▶ DATA PROVIDED:
☆ ☆ ☆ ☆ ☆
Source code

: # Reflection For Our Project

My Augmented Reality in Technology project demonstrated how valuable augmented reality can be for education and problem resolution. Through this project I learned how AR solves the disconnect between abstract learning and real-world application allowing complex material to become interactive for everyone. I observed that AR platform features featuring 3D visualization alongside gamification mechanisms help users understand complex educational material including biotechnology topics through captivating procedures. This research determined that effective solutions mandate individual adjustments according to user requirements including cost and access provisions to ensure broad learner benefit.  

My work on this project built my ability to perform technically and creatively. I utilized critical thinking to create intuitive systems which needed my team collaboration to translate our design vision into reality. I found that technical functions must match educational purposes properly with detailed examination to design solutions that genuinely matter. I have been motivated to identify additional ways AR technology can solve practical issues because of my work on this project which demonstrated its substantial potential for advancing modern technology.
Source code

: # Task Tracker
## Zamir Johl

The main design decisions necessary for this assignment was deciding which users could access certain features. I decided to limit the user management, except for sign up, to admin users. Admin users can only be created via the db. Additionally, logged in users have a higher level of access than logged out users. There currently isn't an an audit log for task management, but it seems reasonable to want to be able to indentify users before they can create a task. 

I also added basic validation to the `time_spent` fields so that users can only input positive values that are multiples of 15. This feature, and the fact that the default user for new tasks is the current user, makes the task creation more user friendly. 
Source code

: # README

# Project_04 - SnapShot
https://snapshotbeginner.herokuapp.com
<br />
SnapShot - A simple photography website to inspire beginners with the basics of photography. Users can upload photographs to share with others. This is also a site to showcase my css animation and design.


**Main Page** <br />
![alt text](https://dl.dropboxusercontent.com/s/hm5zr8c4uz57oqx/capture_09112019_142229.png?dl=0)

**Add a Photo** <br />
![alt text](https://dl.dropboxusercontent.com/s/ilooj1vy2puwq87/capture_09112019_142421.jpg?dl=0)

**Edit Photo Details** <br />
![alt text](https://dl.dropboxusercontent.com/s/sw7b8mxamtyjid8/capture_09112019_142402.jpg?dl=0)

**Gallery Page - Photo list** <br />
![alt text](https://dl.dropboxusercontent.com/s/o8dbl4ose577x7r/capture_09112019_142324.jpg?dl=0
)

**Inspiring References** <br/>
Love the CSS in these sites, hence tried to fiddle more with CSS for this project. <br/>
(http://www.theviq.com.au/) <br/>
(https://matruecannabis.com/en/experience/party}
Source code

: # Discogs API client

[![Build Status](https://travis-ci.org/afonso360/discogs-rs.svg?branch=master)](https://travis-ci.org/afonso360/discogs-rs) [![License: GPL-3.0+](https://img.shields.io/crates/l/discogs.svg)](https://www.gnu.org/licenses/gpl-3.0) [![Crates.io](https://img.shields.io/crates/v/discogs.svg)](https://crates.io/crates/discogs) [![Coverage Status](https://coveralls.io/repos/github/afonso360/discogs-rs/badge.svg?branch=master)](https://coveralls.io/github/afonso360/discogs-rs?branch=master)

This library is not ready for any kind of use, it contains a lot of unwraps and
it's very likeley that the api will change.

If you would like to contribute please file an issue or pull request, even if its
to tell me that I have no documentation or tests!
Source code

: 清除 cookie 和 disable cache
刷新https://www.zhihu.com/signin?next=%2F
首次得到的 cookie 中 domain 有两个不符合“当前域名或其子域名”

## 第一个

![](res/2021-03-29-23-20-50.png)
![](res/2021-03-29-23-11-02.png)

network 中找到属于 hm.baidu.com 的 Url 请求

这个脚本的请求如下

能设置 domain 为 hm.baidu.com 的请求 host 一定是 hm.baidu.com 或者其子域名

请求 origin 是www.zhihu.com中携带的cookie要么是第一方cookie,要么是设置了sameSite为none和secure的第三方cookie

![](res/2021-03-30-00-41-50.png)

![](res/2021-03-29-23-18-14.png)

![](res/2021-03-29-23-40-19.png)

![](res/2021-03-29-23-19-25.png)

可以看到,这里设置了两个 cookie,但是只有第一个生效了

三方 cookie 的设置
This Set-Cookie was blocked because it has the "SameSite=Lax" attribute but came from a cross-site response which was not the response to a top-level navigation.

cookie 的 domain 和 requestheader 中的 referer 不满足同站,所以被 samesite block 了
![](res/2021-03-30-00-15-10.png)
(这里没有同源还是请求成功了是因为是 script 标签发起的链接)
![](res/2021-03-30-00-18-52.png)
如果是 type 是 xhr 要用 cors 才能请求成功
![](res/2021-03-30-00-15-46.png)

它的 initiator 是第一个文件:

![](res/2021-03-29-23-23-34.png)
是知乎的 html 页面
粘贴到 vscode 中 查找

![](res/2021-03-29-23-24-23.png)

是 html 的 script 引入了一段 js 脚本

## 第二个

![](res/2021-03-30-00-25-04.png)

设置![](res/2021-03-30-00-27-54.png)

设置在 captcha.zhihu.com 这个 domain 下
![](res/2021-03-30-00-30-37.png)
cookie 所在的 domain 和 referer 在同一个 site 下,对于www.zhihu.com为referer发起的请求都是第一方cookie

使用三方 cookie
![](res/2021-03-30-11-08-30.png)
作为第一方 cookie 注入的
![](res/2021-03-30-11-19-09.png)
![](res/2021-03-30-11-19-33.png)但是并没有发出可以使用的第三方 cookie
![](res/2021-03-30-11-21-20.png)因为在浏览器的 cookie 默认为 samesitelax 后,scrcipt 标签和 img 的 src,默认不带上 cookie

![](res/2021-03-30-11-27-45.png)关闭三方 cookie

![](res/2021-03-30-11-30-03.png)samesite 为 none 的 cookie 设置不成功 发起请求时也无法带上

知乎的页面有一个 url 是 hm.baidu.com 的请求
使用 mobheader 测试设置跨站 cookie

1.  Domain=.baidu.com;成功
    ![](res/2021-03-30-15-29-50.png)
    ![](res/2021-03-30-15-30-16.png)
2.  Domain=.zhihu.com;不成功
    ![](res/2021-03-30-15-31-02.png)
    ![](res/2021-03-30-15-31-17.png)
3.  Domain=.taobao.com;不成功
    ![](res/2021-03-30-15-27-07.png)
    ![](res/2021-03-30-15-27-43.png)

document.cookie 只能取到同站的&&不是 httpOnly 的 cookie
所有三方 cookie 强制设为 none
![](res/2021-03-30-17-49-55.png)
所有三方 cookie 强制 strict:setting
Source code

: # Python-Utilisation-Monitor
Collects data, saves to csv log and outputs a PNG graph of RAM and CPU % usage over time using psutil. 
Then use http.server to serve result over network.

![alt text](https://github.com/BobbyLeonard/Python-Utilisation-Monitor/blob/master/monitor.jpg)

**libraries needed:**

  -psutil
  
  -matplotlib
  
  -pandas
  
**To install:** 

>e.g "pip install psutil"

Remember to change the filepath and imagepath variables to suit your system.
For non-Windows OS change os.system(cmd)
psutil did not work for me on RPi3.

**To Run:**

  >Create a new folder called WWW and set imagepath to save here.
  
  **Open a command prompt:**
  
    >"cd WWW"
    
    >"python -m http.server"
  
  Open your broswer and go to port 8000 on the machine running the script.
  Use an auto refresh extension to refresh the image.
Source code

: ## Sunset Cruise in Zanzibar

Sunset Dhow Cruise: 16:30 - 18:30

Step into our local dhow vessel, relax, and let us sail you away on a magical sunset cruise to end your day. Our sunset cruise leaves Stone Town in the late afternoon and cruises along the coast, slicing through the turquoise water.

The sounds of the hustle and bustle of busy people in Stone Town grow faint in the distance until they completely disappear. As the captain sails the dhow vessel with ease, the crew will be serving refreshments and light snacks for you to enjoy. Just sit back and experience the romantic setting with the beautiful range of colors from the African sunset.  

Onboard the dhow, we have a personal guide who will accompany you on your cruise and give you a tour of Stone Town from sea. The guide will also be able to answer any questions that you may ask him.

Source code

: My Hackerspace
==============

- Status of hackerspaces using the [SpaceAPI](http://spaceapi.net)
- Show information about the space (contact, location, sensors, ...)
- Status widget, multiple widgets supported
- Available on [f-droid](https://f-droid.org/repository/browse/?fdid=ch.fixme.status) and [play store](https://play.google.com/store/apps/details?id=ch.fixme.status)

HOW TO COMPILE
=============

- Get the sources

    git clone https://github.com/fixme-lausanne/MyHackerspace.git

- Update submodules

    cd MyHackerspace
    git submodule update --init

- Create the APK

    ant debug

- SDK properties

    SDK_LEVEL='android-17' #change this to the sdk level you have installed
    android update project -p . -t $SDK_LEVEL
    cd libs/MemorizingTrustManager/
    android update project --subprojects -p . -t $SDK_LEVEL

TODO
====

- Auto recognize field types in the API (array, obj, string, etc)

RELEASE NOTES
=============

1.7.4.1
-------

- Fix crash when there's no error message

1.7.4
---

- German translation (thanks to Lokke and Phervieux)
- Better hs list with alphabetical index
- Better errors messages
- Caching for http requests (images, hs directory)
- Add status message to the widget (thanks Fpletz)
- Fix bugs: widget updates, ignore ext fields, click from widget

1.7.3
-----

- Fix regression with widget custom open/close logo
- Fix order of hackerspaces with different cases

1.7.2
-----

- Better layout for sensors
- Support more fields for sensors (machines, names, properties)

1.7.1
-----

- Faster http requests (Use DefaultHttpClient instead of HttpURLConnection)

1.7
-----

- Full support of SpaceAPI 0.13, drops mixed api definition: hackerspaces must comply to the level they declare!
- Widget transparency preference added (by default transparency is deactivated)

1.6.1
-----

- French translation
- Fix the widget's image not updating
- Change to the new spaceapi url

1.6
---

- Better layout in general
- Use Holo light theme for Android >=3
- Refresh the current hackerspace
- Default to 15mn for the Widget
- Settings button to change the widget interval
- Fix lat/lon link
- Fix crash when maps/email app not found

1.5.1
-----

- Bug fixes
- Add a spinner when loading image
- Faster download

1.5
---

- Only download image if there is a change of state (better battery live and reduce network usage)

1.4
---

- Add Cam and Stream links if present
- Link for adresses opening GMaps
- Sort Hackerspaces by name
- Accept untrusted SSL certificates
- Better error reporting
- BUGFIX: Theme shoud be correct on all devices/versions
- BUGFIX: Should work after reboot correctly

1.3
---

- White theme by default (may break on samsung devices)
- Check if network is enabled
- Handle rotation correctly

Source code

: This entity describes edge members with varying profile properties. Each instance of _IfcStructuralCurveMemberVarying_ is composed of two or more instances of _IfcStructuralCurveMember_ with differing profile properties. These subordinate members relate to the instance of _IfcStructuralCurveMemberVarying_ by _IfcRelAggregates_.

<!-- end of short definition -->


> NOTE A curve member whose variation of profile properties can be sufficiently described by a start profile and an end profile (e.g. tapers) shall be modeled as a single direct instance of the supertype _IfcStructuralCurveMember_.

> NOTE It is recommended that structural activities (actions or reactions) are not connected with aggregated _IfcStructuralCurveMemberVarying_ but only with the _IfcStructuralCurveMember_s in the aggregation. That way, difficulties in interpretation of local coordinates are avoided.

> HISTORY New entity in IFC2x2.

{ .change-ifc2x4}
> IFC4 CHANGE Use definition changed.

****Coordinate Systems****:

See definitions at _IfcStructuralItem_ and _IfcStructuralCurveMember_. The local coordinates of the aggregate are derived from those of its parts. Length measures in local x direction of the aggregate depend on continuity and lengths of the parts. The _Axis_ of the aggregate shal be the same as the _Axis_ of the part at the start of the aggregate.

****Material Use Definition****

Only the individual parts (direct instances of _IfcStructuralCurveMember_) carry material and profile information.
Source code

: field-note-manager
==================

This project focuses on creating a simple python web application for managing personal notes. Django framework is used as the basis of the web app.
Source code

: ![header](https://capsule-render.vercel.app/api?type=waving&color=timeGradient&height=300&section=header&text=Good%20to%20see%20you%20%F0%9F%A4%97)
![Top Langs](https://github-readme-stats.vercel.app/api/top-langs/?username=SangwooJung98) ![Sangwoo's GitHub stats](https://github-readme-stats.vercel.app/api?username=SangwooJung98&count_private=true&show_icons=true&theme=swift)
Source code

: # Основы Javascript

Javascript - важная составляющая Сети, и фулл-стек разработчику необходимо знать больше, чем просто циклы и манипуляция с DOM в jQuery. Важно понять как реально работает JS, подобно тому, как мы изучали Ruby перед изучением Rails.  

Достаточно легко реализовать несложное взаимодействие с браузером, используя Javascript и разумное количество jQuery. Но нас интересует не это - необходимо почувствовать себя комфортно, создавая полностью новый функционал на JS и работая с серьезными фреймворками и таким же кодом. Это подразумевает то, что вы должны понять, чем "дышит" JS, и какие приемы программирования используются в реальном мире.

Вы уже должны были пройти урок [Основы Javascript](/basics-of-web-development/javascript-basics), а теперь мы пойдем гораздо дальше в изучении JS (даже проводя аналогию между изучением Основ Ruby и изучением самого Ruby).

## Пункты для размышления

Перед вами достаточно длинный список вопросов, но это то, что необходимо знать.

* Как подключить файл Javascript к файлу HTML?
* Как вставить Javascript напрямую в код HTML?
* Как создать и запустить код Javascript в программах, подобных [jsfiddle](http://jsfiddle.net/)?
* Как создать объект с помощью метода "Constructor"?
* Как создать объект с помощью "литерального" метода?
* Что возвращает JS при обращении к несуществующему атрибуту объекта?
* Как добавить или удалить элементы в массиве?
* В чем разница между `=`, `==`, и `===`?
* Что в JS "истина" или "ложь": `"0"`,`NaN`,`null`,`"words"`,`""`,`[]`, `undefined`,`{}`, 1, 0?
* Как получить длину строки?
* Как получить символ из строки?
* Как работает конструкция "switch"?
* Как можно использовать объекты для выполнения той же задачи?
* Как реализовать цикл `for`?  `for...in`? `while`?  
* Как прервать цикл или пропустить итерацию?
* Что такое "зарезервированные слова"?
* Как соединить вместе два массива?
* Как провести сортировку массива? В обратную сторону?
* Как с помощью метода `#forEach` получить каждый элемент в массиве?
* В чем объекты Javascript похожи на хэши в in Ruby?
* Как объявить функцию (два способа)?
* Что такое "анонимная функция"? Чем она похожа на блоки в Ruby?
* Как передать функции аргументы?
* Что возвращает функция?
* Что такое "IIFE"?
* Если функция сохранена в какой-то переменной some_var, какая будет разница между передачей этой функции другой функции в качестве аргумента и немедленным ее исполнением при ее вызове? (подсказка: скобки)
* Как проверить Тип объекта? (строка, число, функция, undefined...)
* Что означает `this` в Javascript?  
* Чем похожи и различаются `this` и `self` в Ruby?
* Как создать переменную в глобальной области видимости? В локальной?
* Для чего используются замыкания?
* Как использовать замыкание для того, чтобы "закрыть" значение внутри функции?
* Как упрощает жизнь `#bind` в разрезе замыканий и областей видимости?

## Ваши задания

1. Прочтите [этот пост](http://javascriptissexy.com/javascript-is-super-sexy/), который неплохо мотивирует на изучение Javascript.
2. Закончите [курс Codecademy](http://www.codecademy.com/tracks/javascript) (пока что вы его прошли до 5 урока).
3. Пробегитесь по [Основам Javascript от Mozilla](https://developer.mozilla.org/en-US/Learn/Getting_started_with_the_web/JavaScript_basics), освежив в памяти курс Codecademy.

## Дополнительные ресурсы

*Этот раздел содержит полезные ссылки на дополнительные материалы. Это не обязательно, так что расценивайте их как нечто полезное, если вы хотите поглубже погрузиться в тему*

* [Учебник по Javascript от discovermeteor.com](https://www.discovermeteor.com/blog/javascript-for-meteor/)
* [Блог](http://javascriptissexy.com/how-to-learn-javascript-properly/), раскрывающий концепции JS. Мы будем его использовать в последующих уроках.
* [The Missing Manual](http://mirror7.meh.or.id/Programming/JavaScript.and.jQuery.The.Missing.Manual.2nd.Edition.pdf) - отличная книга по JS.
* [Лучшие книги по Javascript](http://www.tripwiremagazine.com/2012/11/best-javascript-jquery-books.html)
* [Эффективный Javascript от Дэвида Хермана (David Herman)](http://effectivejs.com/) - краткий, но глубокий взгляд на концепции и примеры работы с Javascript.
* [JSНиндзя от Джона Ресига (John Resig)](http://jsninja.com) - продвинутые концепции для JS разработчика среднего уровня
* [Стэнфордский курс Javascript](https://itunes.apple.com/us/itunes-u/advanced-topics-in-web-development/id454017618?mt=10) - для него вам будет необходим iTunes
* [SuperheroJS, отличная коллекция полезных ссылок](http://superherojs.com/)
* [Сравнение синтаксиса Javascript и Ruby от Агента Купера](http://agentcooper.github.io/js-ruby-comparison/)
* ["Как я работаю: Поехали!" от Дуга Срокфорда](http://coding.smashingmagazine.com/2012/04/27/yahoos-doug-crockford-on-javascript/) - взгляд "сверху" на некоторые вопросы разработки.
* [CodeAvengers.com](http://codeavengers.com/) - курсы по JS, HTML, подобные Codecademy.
☆ ☆ ☆ ☆ ☆
▶ WHAT YOU HAVE TO DO: Check the entries above line by line and return each one containing the word "reality".

▶ OUTPUT:
My Augmented Reality in Technology project demonstrated how valuable augmented reality can be for education and problem resolution. Through this project I learned how AR solves the disconnect between abstract learning and real-world application allowing complex material to become interactive for everyone. I observed that AR platform features featuring 3D visualization alongside gamification mechanisms help users understand complex educational material including biotechnology topics through captivating procedures. This research determined that effective solutions mandate individual adjustments according to user requirements including cost and access provisions to ensure broad learner benefit.  
My work on this project built my ability to perform technically and creatively. I utilized critical thinking to create intuitive systems which needed my team collaboration to translate our design vision into reality. I found that technical functions must match educational purposes properly with detailed examination to design solutions that genuinely matter. I have been motivated to identify additional ways AR technology can solve practical issues because of my work on this project which demonstrated its substantial potential for advancing modern technology.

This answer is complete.